For this cause, Google Analytics is used for specific metrics such as search terms, pages visited, retention on the page and leaving the page. This way, the habits and movements of the users so far can be understood to some extent and points of improvement in the overall user experience can be revealed — it is important to satisfy a real need, not a user’s desire. In addition to data that can be read from Google Analytics, designers can often use data collected from surveys conducted through various tools, such as Hotjar, Bugsee and Appsee tool, and comments that users post on social networks.

6. End-user testing

Today, a large number of tools is used to test prototypes — Google Optimize, UserZoom, Crazy Egg, Lopp11, UserTesting and Event tracking in Google Analytics, and A/B testing are just some of the methods and tools used to measure design results. The Google search engine tests keyword combinations with search results, explores users and their needs, and creates a strategy based on assumptions and hypotheses that are tested and upgraded until the desired results are achieved. 

Also, there are good old live usability testings with finished prototypes that can be easily done with 7-15 people per persona that can give you solid insights on how to improve the design solutions for real people in meaningful ways. This type of data is qualitative, but it beats a lot of quantitative metrics since it gives you context and direct results of your designs. This can be much more valuable for understanding the results of your efforts than a large amount of data you don’t have context for and you would need to research the context either way to get to the insight.
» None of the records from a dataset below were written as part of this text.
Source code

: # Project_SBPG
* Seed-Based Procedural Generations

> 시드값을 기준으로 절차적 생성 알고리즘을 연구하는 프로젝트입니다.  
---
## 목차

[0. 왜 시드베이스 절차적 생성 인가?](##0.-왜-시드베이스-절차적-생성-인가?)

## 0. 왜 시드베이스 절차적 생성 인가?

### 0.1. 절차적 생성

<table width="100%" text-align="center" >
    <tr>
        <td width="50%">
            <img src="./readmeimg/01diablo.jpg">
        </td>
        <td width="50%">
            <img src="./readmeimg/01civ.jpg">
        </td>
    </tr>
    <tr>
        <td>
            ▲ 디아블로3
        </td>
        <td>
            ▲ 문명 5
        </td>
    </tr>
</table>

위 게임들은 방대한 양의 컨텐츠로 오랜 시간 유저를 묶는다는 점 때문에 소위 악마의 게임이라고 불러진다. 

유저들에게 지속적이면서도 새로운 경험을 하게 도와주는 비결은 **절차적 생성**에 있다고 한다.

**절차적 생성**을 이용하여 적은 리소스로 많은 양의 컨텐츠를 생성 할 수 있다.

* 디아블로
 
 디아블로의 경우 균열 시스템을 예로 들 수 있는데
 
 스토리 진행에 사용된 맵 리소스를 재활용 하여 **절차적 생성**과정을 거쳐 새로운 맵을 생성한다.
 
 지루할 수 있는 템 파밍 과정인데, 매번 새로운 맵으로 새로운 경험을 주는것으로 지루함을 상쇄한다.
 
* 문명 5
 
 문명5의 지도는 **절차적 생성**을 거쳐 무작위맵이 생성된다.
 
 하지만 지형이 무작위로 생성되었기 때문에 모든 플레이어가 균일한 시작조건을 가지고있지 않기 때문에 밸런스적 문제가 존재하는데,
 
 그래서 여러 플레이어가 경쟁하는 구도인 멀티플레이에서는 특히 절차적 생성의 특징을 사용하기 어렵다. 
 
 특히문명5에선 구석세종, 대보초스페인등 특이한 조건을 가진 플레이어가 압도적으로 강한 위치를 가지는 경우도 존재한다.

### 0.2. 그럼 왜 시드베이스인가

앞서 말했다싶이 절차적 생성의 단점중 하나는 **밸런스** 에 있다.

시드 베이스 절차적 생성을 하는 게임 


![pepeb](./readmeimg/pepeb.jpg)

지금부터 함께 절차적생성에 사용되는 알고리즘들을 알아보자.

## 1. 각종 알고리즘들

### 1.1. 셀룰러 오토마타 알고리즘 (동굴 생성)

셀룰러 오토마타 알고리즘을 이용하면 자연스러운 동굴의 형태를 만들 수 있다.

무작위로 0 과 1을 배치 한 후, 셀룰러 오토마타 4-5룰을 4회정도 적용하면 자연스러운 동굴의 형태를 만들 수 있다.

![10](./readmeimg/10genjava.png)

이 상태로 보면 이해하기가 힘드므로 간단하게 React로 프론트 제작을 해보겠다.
The challenge of measuring UX performance

Measuring the value of a UX design is a rather demanding task, many companies don’t even know how to do it — what metrics to use or how to track values. It is more difficult to associate numerical values ​​and importance with design ROI when it comes to profit, but the true value of design can still be recognized through multiple approaches and strategies. One of the strategies involves researching the costs of bad design and reducing costs that way — sometimes precise figures are not needed, but it is enough to indicate the design points that cost the client money and results. The large number of calls and requests to customer service, the cancellation of subscriptions and the reduction in the number of visitors and orders are often factors that indicate those points that need to be refined. In addition to the strategy mentioned above, there is another strategy — a strategy of positive user experiences in which new values that will increase customer satisfaction ​​are added to the product, and these values ​​are usually reached by researching users and making well-thought-out decisions and iterations based on user-centered design principles. 

Let’s wrap it up

The values ​​that UX design can bring are important to the user and the company or brand behind the user experience itself. From a user perspective, a good user experience design helps get everyday tasks done as quickly and efficiently as possible — from setting wake-up alarms, online video calls with family, streaming music, or using calculators and calendars, the purpose of each of them is that the user can use it as easily and intuitively as possible.

The success of the design can also be measured by conducting testing on prototypes — tasks and goals are defined and they are joined by positive and negative values ​​and user experience is evaluated (error rate, cancellation, number of successful actions, duration of visits, etc.). In this very step, the problematic points of the design are noticed and the iterations of the prototype can start, and in order to do this as well as possible, designers use different methods that can help them in the process of creating the solution that will fit their users’ needs.